H.R. 3548: Unemployment Compensation Extension Act

H.R. 3548

Unemployment Compensation Extension Act

Sponsor
Rep. Jim McDermott

Date
September 22, 2009 (111th Congress, 1st Session)

Staff Contact
Communications

Floor Situation

H.R. 3548 is being considered under suspension of the rules, requiring a two-thirds vote for passage. The legislation was introduced by Rep. Jim McDermott (D-WA) on September 10, 2009.

Bill Summary

H.R. 3548 would extend unemployment benefits for an additional 13 weeks for individuals living in States with total unemployment rates above 8.5 percent, or States where the insured unemployment rate exceeds 6 percent and has risen by at least 20 percent compared to the two previous calendar years.

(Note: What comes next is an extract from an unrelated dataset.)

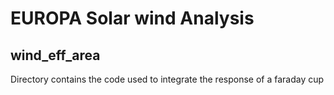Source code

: # EUROPA Solar wind Analysis


wind_eff_area
-----
Directory contains the code used to integrate the response of a faraday cup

The bill would also extend an existing 0.2 percent Federal Unemployment Tax Act (FUTA) surtax through 2010, and expand wage reporting requirements on existing databases of new hires, in order to finance the extension.

Background

During economic downturns, Congress has acted to extend unemployment benefits beyond the statutory requirement of 26 weeks.  Last year's wartime supplemental (P.L. 110-252) provided a new program of extended unemployment compensation benefits for up to 13 weeks (39 weeks total).  Legislation signed by President Bush in November 2008 (P.L. 110-449) extended the period of extended unemployment compensation from 13 to 20 weeks (46 weeks total), with an additional 13 weeks (59 weeks total) available in high unemployment States.  Under current law, States with unemployment rates of over 6 percent, or insured unemployment rates of over 4 percent, qualify as "high unemployment" States for purposes of the additional 13 weeks of benefits.  According to the Department of Labor, 42 States and the District of Columbia qualify as "high unemployment" States for purposes of the additional 13 weeks of unemployment compensation as of September 20, 2009.

 

In addition, the "stimulus" bill passed in February (P.L. 111-5), in addition to shifting the financing for extended unemployment compensation benefits to the Treasury (as opposed to the Unemployment Trust Fund), and increasing all unemployment benefits by $25 per week through the end of 2009, effectively nationalized for the first time the Federal/State extended benefit program authorized in permanent law. That program has since its inception in the 1970s paid extended benefits in high unemployment States using 50 percent State funds.  Extended benefits last up to 20 weeks, meaning the total maximum duration of 100 percent federally funded extended benefits today is a record 53 weeks-up to 33 weeks under the "temporary" program and another 20 weeks under the "permanent" program, which is currently entirely federally funded.  To this H.R. 3548 would add up to another 13 weeks of Federal extended benefits, for a proposed grand total of 66 weeks of federal benefits, or 92 weeks (counting 26 weeks of State unemployment benefits) available nationwide.  

 

State-level unemployment data released last week indicate that as of August 2009, 29 States (including Puerto Rico and the District of Columbia) have unemployment rates in excess of 8.5 percent; workers in these States would be eligible for the additional 13 weeks of extended unemployment compensation benefits, for up to 92 weeks in total federal and State benefits.  Given that H.R. 3548 would extend unemployment benefits in many States for a period totaling nearly two full years, some Members may echo the concerns of noted economist Martin Feldstein, who previously testified that extended unemployment would "create undesirable incentives for individuals to delay returning to work.  That would lower earnings and total spending."

 

Members may also note that H.R. 3548 likely will not represent the full scope of expected increases in federal unemployment spending.  The existing federal extended unemployment compensation program expires December 26, 2009; legislation to extend the program beyond 2009 could cost $70 billion-or more, if additional weeks of extended unemployment benefits are added to the program.

Cost

A formal Congressional Budget Office was not available at press time; however, a preliminary CBO estimate indicated the bill would spend approximately $1.4 billion, paid for by an extension of the FUTA surtax.